With Brexit looming, FSB's Scotland policy chair Andrew McRae said the "top priority" for business north of the border was "avoiding a chaotic no-deal, no-transition Brexit".

But he added: "The fact we need a deal doesn't mean that Scottish firms welcome every dot and comma in the current proposals."

Mr McRae called on the UK Government to "pay Scotland's business community greater heed" when considering key issues, such as designing a new immigration system for when the country leaves the European Union.

The Scottish Government meanwhile was urged to follow the example of Wales, where ministers have announced a £50 million EU Transition Fund to help businesses.

In his letter to the Finance Secretary, Mr McRae said "additional support" could be required by firms to help them adapt to the reality of post-Brexit Britain.

He said: "In particular, smaller firms may need financial assistance to enable them to make necessary adjustments, whether accessing technical or expert information on trading, dealing with increased or different bureaucracy, or addressing skills or staffing issues.

"We therefore submit that the Scottish Government should establish a Brexit resilience fund, similar to that introduced in Wales."

He made the plea after FSB research found "only a minority of Scottish businesses have started to prepare for Brexit".

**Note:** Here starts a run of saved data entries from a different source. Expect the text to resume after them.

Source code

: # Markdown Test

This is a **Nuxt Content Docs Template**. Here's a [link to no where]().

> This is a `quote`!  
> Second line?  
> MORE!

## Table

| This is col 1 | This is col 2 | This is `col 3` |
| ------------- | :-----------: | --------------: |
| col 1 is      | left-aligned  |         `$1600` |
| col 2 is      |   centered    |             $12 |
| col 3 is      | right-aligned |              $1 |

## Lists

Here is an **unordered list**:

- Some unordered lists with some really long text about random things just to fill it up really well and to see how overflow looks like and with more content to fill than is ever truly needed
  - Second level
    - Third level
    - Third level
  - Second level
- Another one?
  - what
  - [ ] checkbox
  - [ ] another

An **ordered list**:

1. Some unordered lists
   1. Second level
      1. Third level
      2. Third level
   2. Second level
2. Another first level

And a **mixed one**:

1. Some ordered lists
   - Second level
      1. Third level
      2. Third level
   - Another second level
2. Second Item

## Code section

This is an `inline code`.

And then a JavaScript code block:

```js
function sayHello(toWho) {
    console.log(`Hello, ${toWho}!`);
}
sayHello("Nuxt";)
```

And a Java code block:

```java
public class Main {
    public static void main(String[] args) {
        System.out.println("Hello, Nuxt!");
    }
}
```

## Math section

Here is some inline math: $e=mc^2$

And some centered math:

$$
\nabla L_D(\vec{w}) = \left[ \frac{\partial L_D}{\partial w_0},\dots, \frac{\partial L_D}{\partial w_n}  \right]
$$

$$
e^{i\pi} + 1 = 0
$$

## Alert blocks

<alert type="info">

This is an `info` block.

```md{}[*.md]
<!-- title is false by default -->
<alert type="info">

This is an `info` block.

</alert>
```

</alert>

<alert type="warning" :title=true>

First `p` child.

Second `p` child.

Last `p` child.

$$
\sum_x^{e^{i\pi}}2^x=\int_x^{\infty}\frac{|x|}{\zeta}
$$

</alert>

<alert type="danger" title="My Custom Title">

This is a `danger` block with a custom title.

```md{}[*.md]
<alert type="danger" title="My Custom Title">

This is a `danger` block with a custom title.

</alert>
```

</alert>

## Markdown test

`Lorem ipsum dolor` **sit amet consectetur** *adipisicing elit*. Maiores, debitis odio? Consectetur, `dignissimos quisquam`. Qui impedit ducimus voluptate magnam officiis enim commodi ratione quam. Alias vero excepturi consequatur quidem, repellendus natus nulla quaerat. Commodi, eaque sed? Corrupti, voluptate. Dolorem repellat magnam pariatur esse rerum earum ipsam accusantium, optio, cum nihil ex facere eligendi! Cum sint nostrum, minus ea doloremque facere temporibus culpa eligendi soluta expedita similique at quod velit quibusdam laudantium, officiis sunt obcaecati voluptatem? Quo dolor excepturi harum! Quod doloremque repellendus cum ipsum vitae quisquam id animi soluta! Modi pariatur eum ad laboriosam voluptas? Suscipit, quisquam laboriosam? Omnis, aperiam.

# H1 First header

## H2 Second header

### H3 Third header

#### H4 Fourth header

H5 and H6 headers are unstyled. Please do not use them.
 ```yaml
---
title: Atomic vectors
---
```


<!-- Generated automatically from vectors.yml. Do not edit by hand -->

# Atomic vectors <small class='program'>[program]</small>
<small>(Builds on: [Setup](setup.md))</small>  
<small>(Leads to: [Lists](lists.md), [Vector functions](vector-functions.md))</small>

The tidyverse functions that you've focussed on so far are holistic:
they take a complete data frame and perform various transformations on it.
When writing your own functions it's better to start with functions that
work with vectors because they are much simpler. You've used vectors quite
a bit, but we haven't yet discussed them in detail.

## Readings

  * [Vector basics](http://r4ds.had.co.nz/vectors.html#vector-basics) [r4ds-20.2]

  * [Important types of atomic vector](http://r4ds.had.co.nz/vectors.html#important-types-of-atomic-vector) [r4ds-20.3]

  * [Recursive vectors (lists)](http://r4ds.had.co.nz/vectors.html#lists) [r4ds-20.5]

Mr McRae added: "While few would blame firms when they still don't know exactly what they're preparing for, we can't see good businesses overwhelmed by a rapidly changing trading environment."

Calling for £100 million to be put into a new Town Centre Diversification Fund, he said: "The high street is known as the home of independent retail. But if we're to turn around some of our town centres, we need to make them attractive to the next-generation of businesses.

"We want the Scottish Government to build on the success of its town centre regeneration fund with a new high street diversification programme."

Such a fund could help convert empty high street stores for different uses, as well as help build more housing in town centres, he added.

Mr McRae also urged Mr Mackay to "tweak" the "landmark Small Business Bonus scheme, so businesses outside the scope of full relief get extra help".

FSB Scotland wants firms with a rateable value of between £15,001 and £16,500 to get 50% off their rates bill, saying such a change could benefit around 3,500 business at a cost of less than £5 million.

"This simple move could reduce the total volume of rates appeals, relieving pressure on the wider tax system," Mr McRae said.